InvoiceAgent
Invoicing BasicsApril 20, 2026·9 min read

How to Invoice a Client for the First Time: A Complete Guide

Sending your first invoice is a milestone — it means you've done the work and it's time to get paid. But for many freelancers, that moment also brings questions: What do I include? Which format should I use? When should I follow up? This guide walks you through everything.

Sending your first invoice is a milestone — it means you've done the work and it's time to get paid. But for many freelancers, that moment also brings uncertainty: What exactly goes on an invoice? Should I use Word, a PDF, or a dedicated tool? How formal should it be? What if they don't pay?

This guide answers every one of those questions. Whether you're a designer who just wrapped a branding project, a developer billing for your first contract, or a consultant invoicing for a discovery session, you'll leave knowing exactly how to invoice a client professionally and get paid on time.

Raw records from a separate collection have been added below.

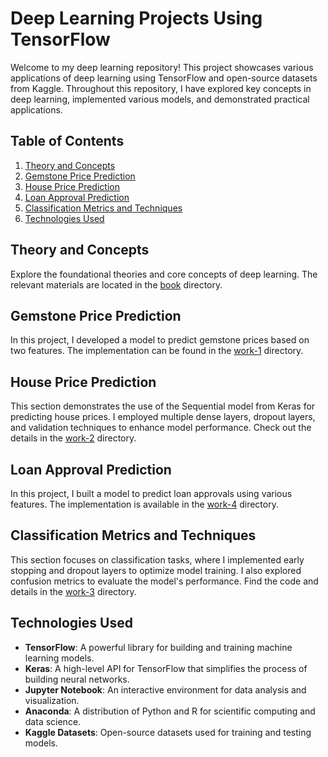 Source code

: # Deep Learning Projects Using TensorFlow

Welcome to my deep learning repository! This project showcases various applications of deep learning using TensorFlow and open-source datasets from Kaggle. Throughout this repository, I have explored key concepts in deep learning, implemented various models, and demonstrated practical applications.

## Table of Contents

1. [Theory and Concepts](#theory-and-concepts)
2. [Gemstone Price Prediction](#gemstone-price-prediction)
3. [House Price Prediction](#house-price-prediction)
4. [Loan Approval Prediction](#loan-approval-prediction)
5. [Classification Metrics and Techniques](#classification-metrics-and-techniques)
6. [Technologies Used](#technologies-used)

## Theory and Concepts

Explore the foundational theories and core concepts of deep learning. The relevant materials are located in the [book](https://github.com/merugu/deep-learning-using-tensorflow/tree/main/book) directory.

## Gemstone Price Prediction

In this project, I developed a model to predict gemstone prices based on two features. The implementation can be found in the [work-1](https://github.com/merugu/deep-learning-using-tensorflow/tree/main/tensorflow-keras/work-1) directory.

## House Price Prediction

This section demonstrates the use of the Sequential model from Keras for predicting house prices. I employed multiple dense layers, dropout layers, and validation techniques to enhance model performance. Check out the details in the [work-2](https://github.com/merugu/deep-learning-using-tensorflow/tree/main/tensorflow-keras/work-2) directory.

## Loan Approval Prediction

In this project, I built a model to predict loan approvals using various features. The implementation is available in the [work-4](https://github.com/merugu/deep-learning-using-tensorflow/tree/main/tensorflow-keras/work-4-loan-approval-predictions) directory.

## Classification Metrics and Techniques

This section focuses on classification tasks, where I implemented early stopping and dropout layers to optimize model training. I also explored confusion metrics to evaluate the model's performance. Find the code and details in the [work-3](https://github.com/merugu/deep-learning-using-tensorflow/blob/main/tensorflow-keras/work-3(early-stopping-and-dropout-layer)) directory.

## Technologies Used

- **TensorFlow**: A powerful library for building and training machine learning models.
- **Keras**: A high-level API for TensorFlow that simplifies the process of building neural networks.
- **Jupyter Notebook**: An interactive environment for data analysis and visualization.
- **Anaconda**: A distribution of Python and R for scientific computing and data science.
- **Kaggle Datasets**: Open-source datasets used for training and testing models.
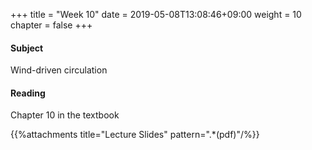 +++
title = "Week 10"
date = 2019-05-08T13:08:46+09:00
weight = 10
chapter = false
+++

#### Subject

Wind-driven circulation

#### Reading

Chapter 10 in the textbook

{{%attachments title="Lecture Slides" pattern=".*(pdf)"/%}}
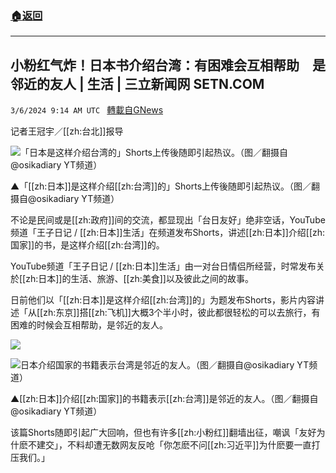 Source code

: ###  [:house:返回](README.md)
---


## 小粉红气炸！日本书介绍台湾：有困难会互相帮助　是邻近的友人 | 生活 | 三立新闻网  SETN.COM
`3/6/2024 9:14 AM UTC ` [轉載自GNews](https://gnews.org/articles/2370116)

记者王冠宇／[[zh:台北]]报导

![「日本是这样介绍台湾的」Shorts上传後随即引起热议。（图／翻摄自@osikadiary YT频道）](https://attach.setn.com/newsimages/2024/03/06/4557784-PH.jpg "「日本是这样介绍台湾的」Shorts上传後随即引起热议。（图／翻摄自@osikadiary YT频道）")

▲「[[zh:日本]]是这样介绍[[zh:台湾]]的」Shorts上传後随即引起热议。（图／翻摄自@osikadiary YT频道）

不论是民间或是[[zh:政府]]间的交流，都显现出「台日友好」绝非空话，YouTube频道「王子日记 / [[zh:日本]]生活」在频道发布Shorts，讲述[[zh:日本]]介绍[[zh:国家]]的书，是这样介绍[[zh:台湾]]的。

YouTube频道「王子日记 / [[zh:日本]]生活」由一对台日情侣所经营，时常发布关於[[zh:日本]]的生活、旅游、[[zh:美食]]以及彼此之间的故事。

日前他们以「[[zh:日本]]是这样介绍[[zh:台湾]]的」为题发布Shorts，影片内容讲述「从[[zh:东京]]搭[[zh:飞机]]大概3个半小时，彼此都很轻松的可以去旅行，有困难的时候会互相帮助，是邻近的友人。

![](https://attach.setn.com/newsimages/2024/03/06/4557781-PH.jpg "")

![日本介绍国家的书籍表示台湾是邻近的友人。（图／翻摄自@osikadiary YT频道）](https://attach.setn.com/newsimages/2024/03/06/4557783-PH.jpg "日本介绍国家的书籍表示台湾是邻近的友人。（图／翻摄自@osikadiary YT频道）")

▲[[zh:日本]]介绍[[zh:国家]]的书籍表示[[zh:台湾]]是邻近的友人。（图／翻摄自@osikadiary YT频道）

该篇Shorts随即引起广大回响，但也有许多[[zh:小粉红]]翻墙出征，嘲讽「友好为什麽不建交」，不料却遭无数网友反呛「你怎麽不问[[zh:习近平]]为什麽要一直打压我们。」
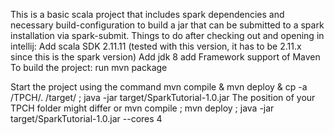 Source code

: This is a basic scala project that includes spark dependencies and necessary build-configuration to build a jar that can be submitted to a spark installation via spark-submit.
Things to do after checking out and opening in intellij:
    Add scala SDK 2.11.11 (tested with this version, it has to be 2.11.x since this is the spark version)
    Add jdk 8
    add Framework support of Maven
To build the project:
    run mvn package

Start the project using the command
    mvn compile & mvn deploy & cp -a /TPCH/. /target/ ; java -jar target/SparkTutorial-1.0.jar
    The position of your TPCH folder might differ
    or
    mvn compile ; mvn deploy ; java -jar target/SparkTutorial-1.0.jar --cores 4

Why Proper Invoicing Matters More Than You Think

Many first-time freelancers treat invoicing as an afterthought — something you do after the "real work" is done. That's a mistake. Your invoice is a legal document, a professional touchpoint, and the single most important trigger for getting money into your account.

Here's why it matters:

  • It creates a legal record. An invoice documents what was agreed, what was delivered, and what is owed. If a payment dispute ever arises, your invoice is your first line of evidence.
  • It sets payment expectations. A clear invoice with explicit due dates and payment terms leaves no room for "I didn't know when it was due" excuses.
  • It signals professionalism. Clients who receive clean, structured invoices are more likely to pay promptly — and to hire you again.
  • It protects your taxes. Every invoice you issue creates a paper trail that simplifies tax reporting and can help you claim legitimate business deductions.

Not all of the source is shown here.